This repository contains the code that I wrote to train reinforcement-learning agents for The Royal Game of Ur and a version of the game Mancala. See the Portfolio page on my website for more details.
Currently the repository only contains parameters for the on-policy Q-Learning Monte Carlo (q_mc) agent of the Royal Game of Ur. To use it
- clone this repository,
- install the python packages given in requirements.txt (I created this on Python version 3.11.3) and
- go to the subfolder Royal_Game_of_Ur and run
python play_game.py.
When you start the program you should see the list of available RL agents, which in this case is just the q_mc model. Then you can enter the names of the two players. If one of the two names is q_mc then the RL agent is used. If none of the two names is q_mc then a game between two human players will be started.

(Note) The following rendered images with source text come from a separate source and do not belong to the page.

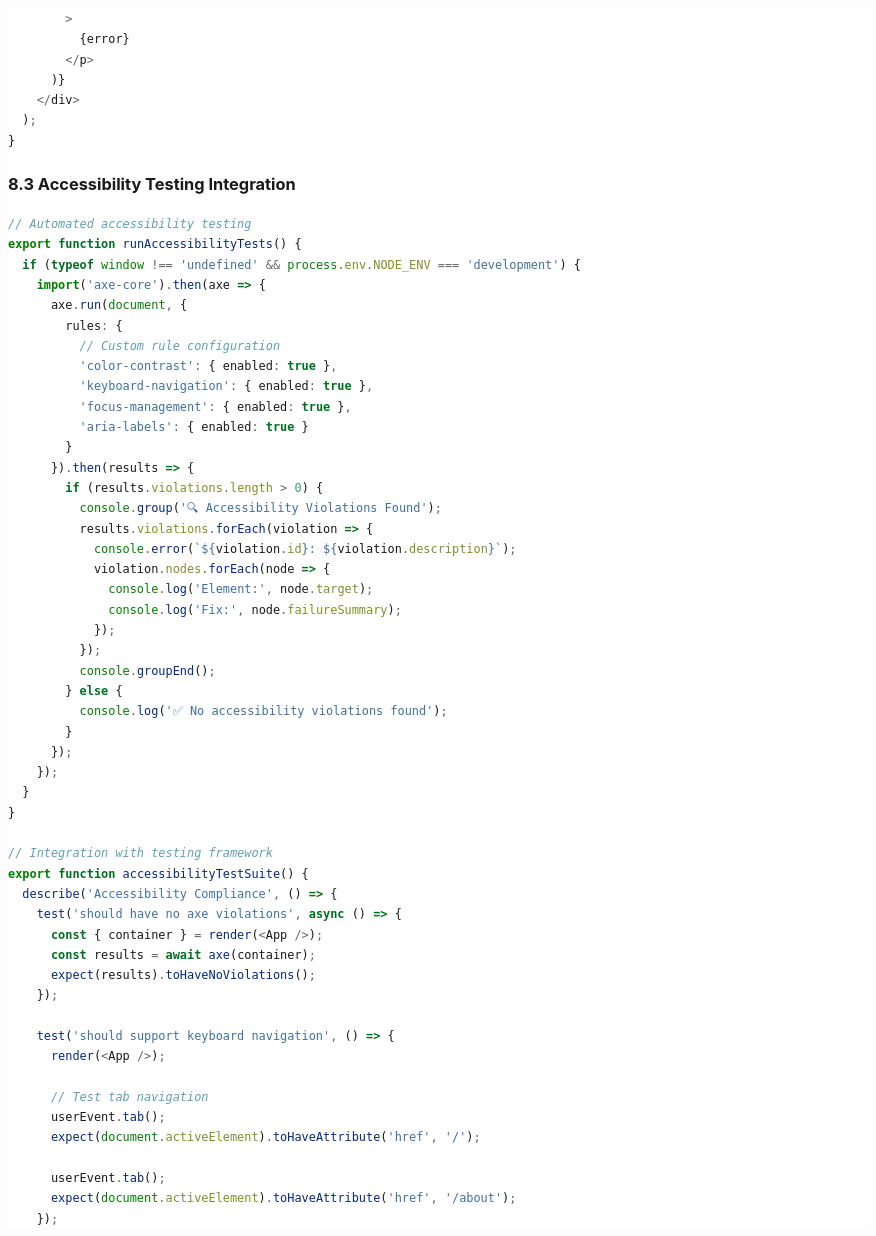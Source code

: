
 ```typescript
        >
          {error}
        </p>
      )}
    </div>
  );
}
```

### 8.3 Accessibility Testing Integration

```typescript
// Automated accessibility testing
export function runAccessibilityTests() {
  if (typeof window !== 'undefined' && process.env.NODE_ENV === 'development') {
    import('axe-core').then(axe => {
      axe.run(document, {
        rules: {
          // Custom rule configuration
          'color-contrast': { enabled: true },
          'keyboard-navigation': { enabled: true },
          'focus-management': { enabled: true },
          'aria-labels': { enabled: true }
        }
      }).then(results => {
        if (results.violations.length > 0) {
          console.group('🔍 Accessibility Violations Found');
          results.violations.forEach(violation => {
            console.error(`${violation.id}: ${violation.description}`);
            violation.nodes.forEach(node => {
              console.log('Element:', node.target);
              console.log('Fix:', node.failureSummary);
            });
          });
          console.groupEnd();
        } else {
          console.log('✅ No accessibility violations found');
        }
      });
    });
  }
}

// Integration with testing framework
export function accessibilityTestSuite() {
  describe('Accessibility Compliance', () => {
    test('should have no axe violations', async () => {
      const { container } = render(<App />);
      const results = await axe(container);
      expect(results).toHaveNoViolations();
    });

    test('should support keyboard navigation', () => {
      render(<App />);
      
      // Test tab navigation
      userEvent.tab();
      expect(document.activeElement).toHaveAttribute('href', '/');
      
      userEvent.tab();
      expect(document.activeElement).toHaveAttribute('href', '/about');
    });

```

During the game you see the randomly chosen roll of the die. When it's your turn you'll have to click on the square where you want your stone to land. When it's the RL agent's turn you have to click anywhere to make it move. Depending on your computer it may take a second or two for the agent to make its move. If you're unfamiliar with the rules of the game then please check out its Wikipedia page.
You can also run python play_match.py n_games for a match over n_games games.
Note, the requirements file only contains the required packages to play the game, not to train it. My code uses JAX and the requirements file downloads the CPU version of JAX. If you want to train models then you should probably install the GPU version of JAX, jax[cuda12], and you may also need additional packages. I've tested the code on two Arch Linux computers and on a MacBook Air M1.